Work request: Output exactly the lines from the line with "would have made." through the end of the records below. Include nothing else.

Record extracts:
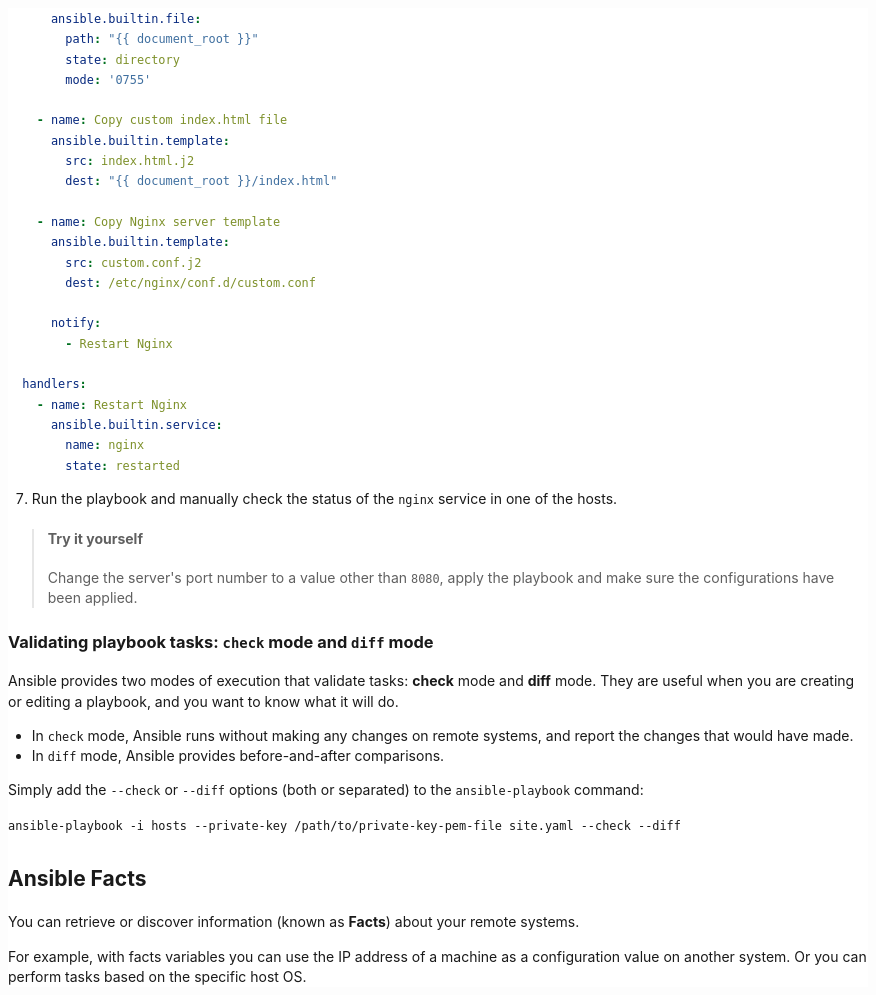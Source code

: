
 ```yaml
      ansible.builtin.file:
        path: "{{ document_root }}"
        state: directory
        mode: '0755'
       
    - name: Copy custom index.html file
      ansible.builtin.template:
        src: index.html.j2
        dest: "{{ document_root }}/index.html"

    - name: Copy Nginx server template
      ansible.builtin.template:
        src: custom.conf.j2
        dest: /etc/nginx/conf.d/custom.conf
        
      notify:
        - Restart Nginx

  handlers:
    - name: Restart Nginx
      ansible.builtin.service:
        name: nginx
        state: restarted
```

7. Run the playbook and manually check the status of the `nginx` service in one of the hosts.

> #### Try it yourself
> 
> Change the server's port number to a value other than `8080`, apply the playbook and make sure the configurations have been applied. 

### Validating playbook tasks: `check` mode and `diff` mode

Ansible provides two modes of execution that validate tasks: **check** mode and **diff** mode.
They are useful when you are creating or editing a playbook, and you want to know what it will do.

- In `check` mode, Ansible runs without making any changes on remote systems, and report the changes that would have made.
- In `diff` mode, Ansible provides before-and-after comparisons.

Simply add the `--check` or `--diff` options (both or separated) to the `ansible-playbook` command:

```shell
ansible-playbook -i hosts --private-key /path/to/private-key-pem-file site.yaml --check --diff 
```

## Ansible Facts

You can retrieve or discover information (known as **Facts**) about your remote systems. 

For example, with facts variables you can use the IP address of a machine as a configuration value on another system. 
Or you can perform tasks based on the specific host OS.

Output for this exercise:
- In `check` mode, Ansible runs without making any changes on remote systems, and report the changes that would have made.
- In `diff` mode, Ansible provides before-and-after comparisons.

Simply add the `--check` or `--diff` options (both or separated) to the `ansible-playbook` command:

```shell
ansible-playbook -i hosts --private-key /path/to/private-key-pem-file site.yaml --check --diff 
```

## Ansible Facts

You can retrieve or discover information (known as **Facts**) about your remote systems. 

For example, with facts variables you can use the IP address of a machine as a configuration value on another system. 
Or you can perform tasks based on the specific host OS.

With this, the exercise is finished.